An exact reproduction is needed of every line from the beginning of the data down to and including the line that contains "- 📫 How to reach me ...Lakhanpal945@gmail.com", minus the pictures.

┌────────

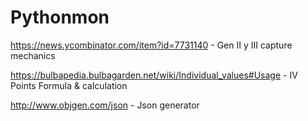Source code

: # Pythonmon

https://news.ycombinator.com/item?id=7731140 - Gen II y III capture mechanics

https://bulbapedia.bulbagarden.net/wiki/Individual_values#Usage - IV Points Formula & calculation

http://www.objgen.com/json - Json generator
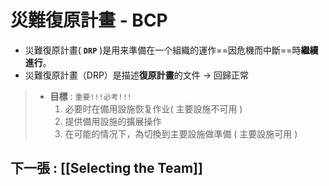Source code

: # 災難復原計畫 - BCP
- 災難復原計畫( **`DRP`** )是用来準備在一个組織的運作==因危機而中斷==時**繼續進行**。
- 災難復原計畫（DRP）是描述**復原計畫**的文件 -> 回歸正常
>- **目標** : `重要!!!必考!!!`
>	1. 必要时在備用設施恢复作业( 主要設施不可用 )
>	2. 提供備用設施的擴展操作
>	3. 在可能的情况下，為切換到主要設施做準備 ( 主要設施可用 )

## 下一張 : [[Selecting the Team]]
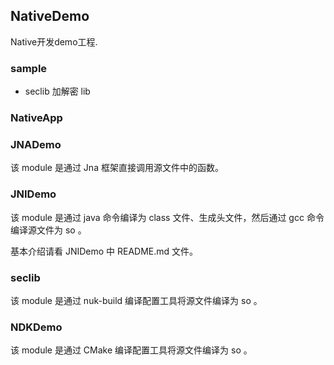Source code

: ## NativeDemo

Native开发demo工程.

### sample

- seclib   加解密 lib

### NativeApp

### JNADemo

该 module 是通过 Jna 框架直接调用源文件中的函数。

### JNIDemo

该 module 是通过 java 命令编译为 class 文件、生成头文件，然后通过 gcc 命令编译源文件为 so 。

基本介绍请看 JNIDemo 中 README.md 文件。

### seclib

该 module 是通过 nuk-build 编译配置工具将源文件编译为 so 。

### NDKDemo

该 module 是通过 CMake 编译配置工具将源文件编译为 so 。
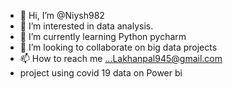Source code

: - 👋 Hi, I’m @Niysh982
- 👀 I’m interested in data analysis.
- 🌱 I’m currently learning Python pycharm
- 💞️ I’m looking to collaborate on big data projects
- 📫 How to reach me ...Lakhanpal945@gmail.com
- project using covid 19 data on Power bi

<!---
Niysh982/Niysh982 is a ✨ special ✨ repository because its `README.md` (this file) appears on your GitHub profile.
You can click the Preview link to take a look at your changes.
--->
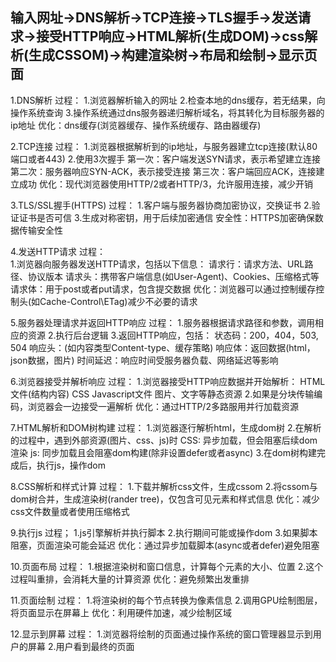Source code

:## 输入网址->DNS解析->TCP连接->TLS握手->发送请求->接受HTTP响应->HTML解析(生成DOM)->css解析(生成CSSOM)->构建渲染树->布局和绘制->显示页面

1.DNS解析
  过程：
    1.浏览器解析输入的网址
    2.检查本地的dns缓存，若无结果，向操作系统查询
    3.操作系统通过dns服务器递归解析域名，将其转化为目标服务器的ip地址
  优化：dns缓存(浏览器缓存、操作系统缓存、路由器缓存)

2.TCP连接
  过程：
    1.浏览器根据解析到的ip地址，与服务器建立tcp连接(默认80端口或者443)
    2.使用3次握手
      第一次：客户端发送SYN请求，表示希望建立连接
      第二次：服务器响应SYN-ACK，表示接受连接
      第三次：客户端回应ACK，连接建立成功
  优化：现代浏览器使用HTTP/2或者HTTP/3，允许服用连接，减少开销

3.TLS/SSL握手(HTTPS)
  过程：
    1.客户端与服务器协商加密协议，交换证书
    2.验证证书是否可信
    3.生成对称密钥，用于后续加密通信
  安全性：HTTPS加密确保数据传输安全性

4.发送HTTP请求
  过程：  
    1.浏览器向服务器发送HTTP请求，包括以下信息：
      请求行：请求方法、URL路径、协议版本
      请求头：携带客户端信息(如User-Agent)、Cookies、压缩格式等
      请求体：用于post或者put请求，包含提交数据
  优化：浏览器可以通过控制缓存控制头(如Cache-Control\ETag)减少不必要的请求

5.服务器处理请求并返回HTTP响应
  过程：
    1.服务器根据请求路径和参数，调用相应的资源
    2.执行后台逻辑
    3.返回HTTP响应，包括：
      状态码：200，404，503, 504
      响应头：(如内容类型Content-type、缓存策略)
      响应体：返回数据(html，json数据，图片)
  时间延迟：响应时间受服务器负载、网络延迟等影响

6.浏览器接受并解析响应
  过程：
    1.浏览器接受HTTP响应数据并开始解析：
      HTML文件(结构内容)
      CSS
      Javascript文件
      图片、文字等静态资源
    2.如果是分块传输编码，浏览器会一边接受一遍解析
  优化：通过HTTP/2多路服用并行加载资源

7.HTML解析和DOM树构建
  过程：
    1.浏览器逐行解析html，生成dom树
    2.在解析的过程中，遇到外部资源(图片、css、js)时
      CSS: 异步加载，但会阻塞后续dom渲染
      js: 同步加载且会阻塞dom构建(除非设置defer或者async)
    3.在dom树构建完成后，执行js，操作dom

8.CSS解析和样式计算
  过程：
    1.下载并解析css文件，生成cssom
    2.将cssom与dom树合并，生成渲染树(rander tree)，仅包含可见元素和样式信息
  优化：减少css文件数量或者使用压缩格式

9.执行js
  过程；
    1.js引擎解析并执行脚本
    2.执行期间可能或操作dom
    3.如果脚本阻塞，页面渲染可能会延迟
  优化：通过异步加载脚本(async或者defer)避免阻塞

10.页面布局
  过程：
    1.根据渲染树和窗口信息，计算每个元素的大小、位置
    2.这个过程叫重排，会消耗大量的计算资源
  优化：避免频繁出发重排

11.页面绘制
  过程：
    1.将渲染树的每个节点转换为像素信息
    2.调用GPU绘制图层，将页面显示在屏幕上
  优化：利用硬件加速，减少绘制区域

12.显示到屏幕
  过程：
    1.浏览器将绘制的页面通过操作系统的窗口管理器显示到用户的屏幕
    2.用户看到最终的页面

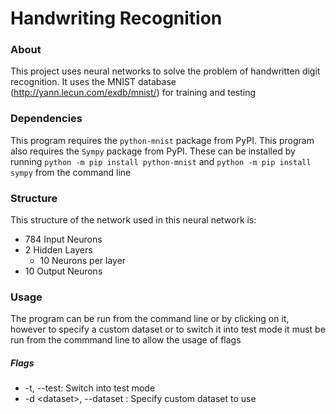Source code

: # Handwriting Recognition

### About
This project uses neural networks to solve the problem of handwritten digit
recognition. It uses the MNIST database (http://yann.lecun.com/exdb/mnist/) for
training and testing


### Dependencies
This program requires the `python-mnist` package from PyPI.
This program  also requires the `Sympy` package from PyPI.
These can be installed by running `python -m pip install python-mnist` and
`python -m pip install sympy` from the
command line

### Structure
This structure of the network used in this neural network is:
- 784 Input Neurons
- 2 Hidden Layers
  - 10 Neurons per layer
- 10 Output Neurons

### Usage
The program can be run from the command line or by clicking on it, however
to specify a custom dataset or to switch it into test mode it must be run from
the commmand line to allow the usage of flags

##### Flags
- -t, --test: Switch into test mode
- -d \<dataset>, --dataset <dataset>: Specify custom dataset to use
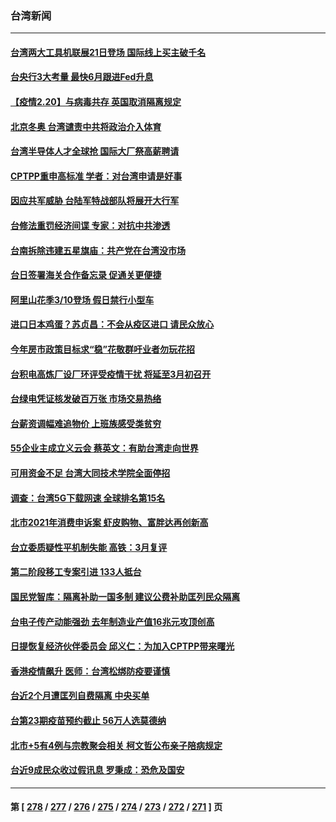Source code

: ### 台湾新闻
---
#### [台湾两大工具机联展21日登场 国际线上买主破千名](../../pages/ncid1349361/n13591557.md) 
#### [台央行3大考量 最快6月跟进Fed升息](../../pages/ncid1349361/n13591559.md) 
#### [【疫情2.20】与病毒共存 英国取消隔离规定](../../pages/ncid1349361/n13591345.md) 
#### [北京冬奥 台湾谴责中共将政治介入体育](../../pages/ncid1349361/n13589535.md) 
#### [台湾半导体人才全球抢 国际大厂祭高薪聘请](../../pages/ncid1349361/n13589319.md) 
#### [CPTPP重申高标准 学者：对台湾申请是好事](../../pages/ncid1349361/n13589264.md) 
#### [因应共军威胁 台陆军特战部队将展开大行军](../../pages/ncid1349361/n13588578.md) 
#### [台修法重罚经济间谍 专家：对抗中共渗透](../../pages/ncid1349361/n13588235.md) 
#### [台南拆除违建五星旗庙：共产党在台湾没市场](../../pages/ncid1349361/n13587182.md) 
#### [台日签署海关合作备忘录 促通关更便捷](../../pages/ncid1349361/n13587232.md) 
#### [阿里山花季3/10登场 假日禁行小型车](../../pages/ncid1349361/n13587369.md) 
#### [进口日本鸡蛋？苏贞昌：不会从疫区进口 请民众放心](../../pages/ncid1349361/n13587212.md) 
#### [今年房市政策目标求“稳”花敬群吁业者勿玩花招](../../pages/ncid1349361/n13587373.md) 
#### [台积电高炼厂设厂环评受疫情干扰 将延至3月初召开](../../pages/ncid1349361/n13587214.md) 
#### [台绿电凭证核发破百万张 市场交易热络](../../pages/ncid1349361/n13587375.md) 
#### [台薪资调幅难追物价 上班族感受类贫穷](../../pages/ncid1349361/n13587366.md) 
#### [55企业主成立义云会 蔡英文：有助台湾走向世界](../../pages/ncid1349361/n13587363.md) 
#### [可用资金不足 台湾大同技术学院全面停招](../../pages/ncid1349361/n13587389.md) 
#### [调查：台湾5G下载网速 全球排名第15名](../../pages/ncid1349361/n13587384.md) 
#### [北市2021年消费申诉案 虾皮购物、富胖达再创新高](../../pages/ncid1349361/n13587387.md) 
#### [台立委质疑性平机制失能 高铁：3月复评](../../pages/ncid1349361/n13587381.md) 
#### [第二阶段移工专案引进 133人抵台](../../pages/ncid1349361/n13587379.md) 
#### [国民党智库：隔离补助一国多制 建议公费补助匡列民众隔离](../../pages/ncid1349361/n13587185.md) 
#### [台电子传产动能强劲 去年制造业产值16兆元攻顶创高](../../pages/ncid1349361/n13587222.md) 
#### [日提恢复经济伙伴委员会 邱义仁：为加入CPTPP带来曙光](../../pages/ncid1349361/n13587189.md) 
#### [香港疫情飙升 医师：台湾松绑防疫要谨慎](../../pages/ncid1349361/n13587194.md) 
#### [台近2个月遭匡列自费隔离 中央买单](../../pages/ncid1349361/n13587192.md) 
#### [台第23期疫苗预约截止 56万人选莫德纳](../../pages/ncid1349361/n13587267.md) 
#### [北市+5有4例与宗教聚会相关 柯文哲公布亲子陪病规定](../../pages/ncid1349361/n13587273.md) 
#### [台近9成民众收过假讯息 罗秉成：恐危及国安](../../pages/ncid1349361/n13587764.md) 

---
#### 第 [ [278](./278.md) / [277](./277.md) / [276](./276.md) / [275](./275.md) / [274](./274.md) / [273](./273.md) / [272](./272.md) / [271](./271.md) ] 页
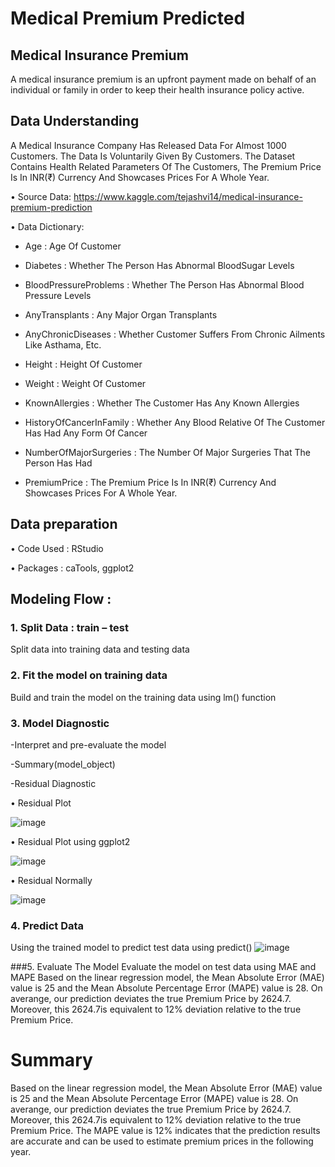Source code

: # Medical Premium Predicted

## Medical Insurance Premium 
A medical insurance premium is an upfront payment made on behalf of an individual or family in order to keep their health insurance policy active.

## Data Understanding

A Medical Insurance Company Has Released Data For Almost 1000 Customers. The Data Is Voluntarily Given By Customers. 
The Dataset Contains Health Related Parameters Of The Customers, The Premium Price Is In INR(₹) Currency And Showcases Prices For A Whole Year.

•	Source Data: https://www.kaggle.com/tejashvi14/medical-insurance-premium-prediction  

•	Data Dictionary:
    
   - Age : Age Of Customer 
    
   - Diabetes : Whether The Person Has Abnormal BloodSugar Levels
    
   - BloodPressureProblems : Whether The Person Has Abnormal Blood Pressure Levels
    
   - AnyTransplants : Any Major Organ Transplants
    
   - AnyChronicDiseases : Whether Customer Suffers From Chronic Ailments Like Asthama, Etc.
    
   - Height : Height Of Customer
    
   - Weight : Weight Of Customer
    
   - KnownAllergies : Whether The Customer Has Any Known Allergies
    
   - HistoryOfCancerInFamily : Whether Any Blood Relative Of The Customer Has Had Any Form Of Cancer
    
   - NumberOfMajorSurgeries : The Number Of Major Surgeries That The Person Has Had
    
   - PremiumPrice : The Premium Price Is In INR(₹) Currency And Showcases Prices For A Whole Year.

## Data preparation
•	Code Used : RStudio 

•	Packages : caTools, ggplot2

## Modeling Flow : 
### 1. Split Data : train – test
   Split data into training data and testing data
### 2. Fit the model on training data
   Build and train the model on the training data using lm() function
### 3. Model Diagnostic
  
 -Interpret and pre-evaluate the model
  
 -Summary(model_object)
  
 -Residual Diagnostic
    
   • 	Residual Plot
   
   ![image](https://user-images.githubusercontent.com/88583319/128622590-4970740a-2869-429c-910b-bc23c9a62166.png)
    
   • 	Residual Plot using ggplot2
    
   ![image](https://user-images.githubusercontent.com/88583319/128622578-ac49b108-b32b-45f7-a6e0-618c291d7181.png)
    
   •	Residual Normally
   
   ![image](https://user-images.githubusercontent.com/88583319/128622604-b66def67-399f-404c-a5b5-2fcdf3757667.png)
    
### 4. Predict Data
   Using the trained model to predict test data using predict()
   ![image](https://user-images.githubusercontent.com/88583319/128622622-32f066da-24c3-4238-82ea-19ea2074a8d8.png)
   
###5. Evaluate The Model
   Evaluate the model on test data using MAE and MAPE
 Based on the linear regression model, the Mean Absolute Error (MAE) value is 25 and the Mean Absolute Percentage Error (MAPE) value is 28.
On averange, our prediction deviates the true Premium Price by 2624.7. Moreover, this 2624.7is equivalent to 12% deviation relative to the true Premium Price.

# Summary

Based on the linear regression model, the Mean Absolute Error (MAE) value is 25 and the Mean Absolute Percentage Error (MAPE) value is 28.
On averange, our prediction deviates the true Premium Price by 2624.7. Moreover, this 2624.7is equivalent to 12% deviation relative to the true Premium Price.
The MAPE value is 12% indicates that the prediction results are accurate and can be used to estimate premium prices in the following year.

└────────

- The completed task -
Source code

: # Pythonmon

https://news.ycombinator.com/item?id=7731140 - Gen II y III capture mechanics

https://bulbapedia.bulbagarden.net/wiki/Individual_values#Usage - IV Points Formula & calculation

http://www.objgen.com/json - Json generator
Source code

: # 災難復原計畫 - BCP
- 災難復原計畫( **`DRP`** )是用来準備在一个組織的運作==因危機而中斷==時**繼續進行**。
- 災難復原計畫（DRP）是描述**復原計畫**的文件 -> 回歸正常
>- **目標** : `重要!!!必考!!!`
>	1. 必要时在備用設施恢复作业( 主要設施不可用 )
>	2. 提供備用設施的擴展操作
>	3. 在可能的情况下，為切換到主要設施做準備 ( 主要設施可用 )

## 下一張 : [[Selecting the Team]]
Source code

: ## NativeDemo

Native开发demo工程.

### sample

- seclib   加解密 lib

### NativeApp

### JNADemo

该 module 是通过 Jna 框架直接调用源文件中的函数。

### JNIDemo

该 module 是通过 java 命令编译为 class 文件、生成头文件，然后通过 gcc 命令编译源文件为 so 。

基本介绍请看 JNIDemo 中 README.md 文件。

### seclib

该 module 是通过 nuk-build 编译配置工具将源文件编译为 so 。

### NDKDemo

该 module 是通过 CMake 编译配置工具将源文件编译为 so 。
Source code

: - 👋 Hi, I’m @Niysh982
- 👀 I’m interested in data analysis.
- 🌱 I’m currently learning Python pycharm
- 💞️ I’m looking to collaborate on big data projects
- 📫 How to reach me ...Lakhanpal945@gmail.com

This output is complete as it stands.